Thirteen years ago this month, a natural disaster resulted in millions of dollars in property damage across Southeast Alabama and Northwest Florida.
The "Great Flood of 94" had its most far-reaching and continued impact in the small Panhandle town of Caryville.
At its crest of around 29-feet, the July, 1994 flood submerged Caryville under water.
The town remains mired by the disaster. Its population dropped from 1500 residents, to under 200.
Becky Pate owned a convenience store and lost everything in the flood. However, she finally sees' hope. "I watched from my store window and saw the last house leave Caryville and cried,” she says. “It’s been real tough over the years, but now we are seeing hope."

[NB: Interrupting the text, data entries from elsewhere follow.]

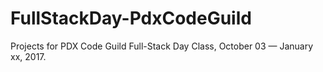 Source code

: # FullStackDay-PdxCodeGuild

Projects for PDX Code Guild Full-Stack Day Class, October 03 — January xx, 2017.

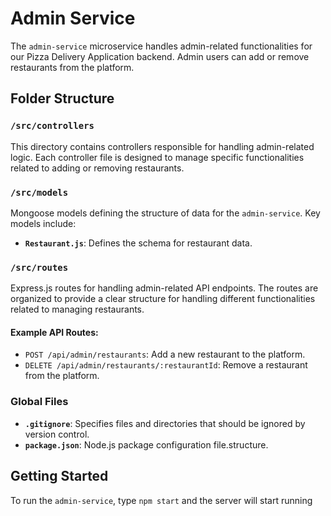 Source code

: # Admin Service

The `admin-service` microservice handles admin-related functionalities for our Pizza Delivery Application backend. Admin users can add or remove restaurants from the platform.

## Folder Structure

### `/src/controllers`

This directory contains controllers responsible for handling admin-related logic. Each controller file is designed to manage specific functionalities related to adding or removing restaurants.

### `/src/models`

Mongoose models defining the structure of data for the `admin-service`. Key models include:

- **`Restaurant.js`**: Defines the schema for restaurant data.

### `/src/routes`

Express.js routes for handling admin-related API endpoints. The routes are organized to provide a clear structure for handling different functionalities related to managing restaurants.

#### Example API Routes:

- `POST /api/admin/restaurants`: Add a new restaurant to the platform.
- `DELETE /api/admin/restaurants/:restaurantId`: Remove a restaurant from the platform.

### Global Files

- **`.gitignore`**: Specifies files and directories that should be ignored by version control.
- **`package.json`**: Node.js package configuration file.structure.

## Getting Started

To run the `admin-service`, type `npm start` and the server will start running
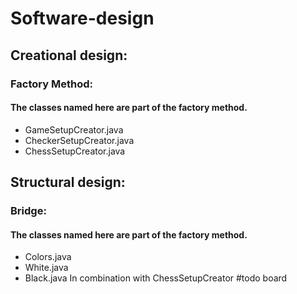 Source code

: # Software-design
## Creational design: 
### Factory Method: 
#### The classes named here are part of the factory method.
- GameSetupCreator.java
- CheckerSetupCreator.java
- ChessSetupCreator.java

## Structural design:
### Bridge:
#### The classes named here are part of the factory method.
- Colors.java
- White.java
- Black.java 
In combination with ChessSetupCreator #todo board
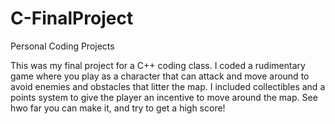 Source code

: # C-FinalProject
Personal Coding Projects

This was my final project for a C++ coding class. I coded a rudimentary game where you play as a character that can attack and move around 
to avoid enemies and obstacles that litter the map. I included collectibles and a points system to give the player an incentive to move
around the map. See hwo far you can make it, and try to get a high score!
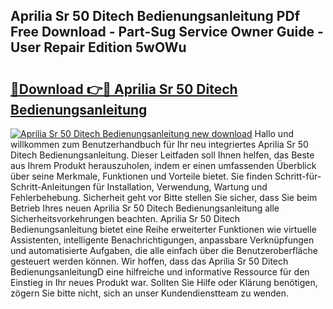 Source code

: ## Aprilia Sr 50 Ditech Bedienungsanleitung PDf Free Download - Part-Sug Service Owner Guide - User Repair Edition 5wOWu

# <h2><a href="http://df4s8pj.blite.top/?on=Aprilia+Sr+50+Ditech+Bedienungsanleitung">🔗Download 👉🔴 Aprilia Sr 50 Ditech Bedienungsanleitung</a></h2>

[![Aprilia Sr 50 Ditech Bedienungsanleitung new download](https://i.imgur.com/lujVjoI.png)](http://df4s8pj.blite.top/?on=Aprilia+Sr+50+Ditech+Bedienungsanleitung)
Hallo und willkommen zum Benutzerhandbuch für Ihr neu integriertes Aprilia Sr 50 Ditech Bedienungsanleitung. Dieser Leitfaden soll Ihnen helfen, das Beste aus Ihrem Produkt herauszuholen, indem er einen umfassenden Überblick über seine Merkmale, Funktionen und Vorteile bietet. Sie finden Schritt-für-Schritt-Anleitungen für Installation, Verwendung, Wartung und Fehlerbehebung. Sicherheit geht vor Bitte stellen Sie sicher, dass Sie beim Betrieb Ihres neuen Aprilia Sr 50 Ditech Bedienungsanleitung alle Sicherheitsvorkehrungen beachten. Aprilia Sr 50 Ditech Bedienungsanleitung bietet eine Reihe erweiterter Funktionen wie virtuelle Assistenten, intelligente Benachrichtigungen, anpassbare Verknüpfungen und automatisierte Aufgaben, die alle einfach über die Benutzeroberfläche gesteuert werden können. Wir hoffen, dass das Aprilia Sr 50 Ditech BedienungsanleitungD eine hilfreiche und informative Ressource für den Einstieg in Ihr neues Produkt war. Sollten Sie Hilfe oder Klärung benötigen, zögern Sie bitte nicht, sich an unser Kundendienstteam zu wenden.
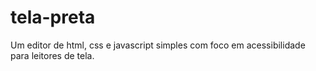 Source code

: # tela-preta
Um editor de html, css e javascript simples com foco em acessibilidade para leitores de tela.
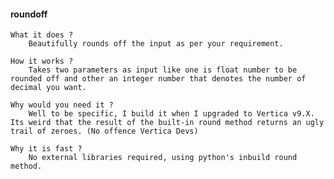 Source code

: #### roundoff ####

	What it does ?
		Beautifully rounds off the input as per your requirement.

	How it works ?
		Takes two parameters as input like one is float number to be rounded off and other an integer number that denotes the number of decimal you want.

	Why would you need it ?
		Well to be specific, I build it when I upgraded to Vertica v9.X. Its weird that the result of the built-in round method returns an ugly trail of zeroes. (No offence Vertica Devs)

	Why it is fast ?
		No external libraries required, using python's inbuild round method.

Roger Cochran's wood carved art can be found across the country. The flood brought disaster for him as well, but now, there is hope. "It’s better here now than [in] '94. The flood got rid of a lot of junk around here. The forest has grown back, [but] not too many people."
Caryville is not just about ole-timers' and the past, it's about new people moving in and starting businesses.
Six months ago, Eva Wilson and her family moved from South Florida to Caryville. They opened a restaurant here because it's the future.
"We came here about six-months-ago and opened the restaurant,” Wilson said. “We see hope and we feel this is a great place to live."
Caryville lost most of its population following FEMA’s "buyout" of homeowners who lost everything in the '94 flood.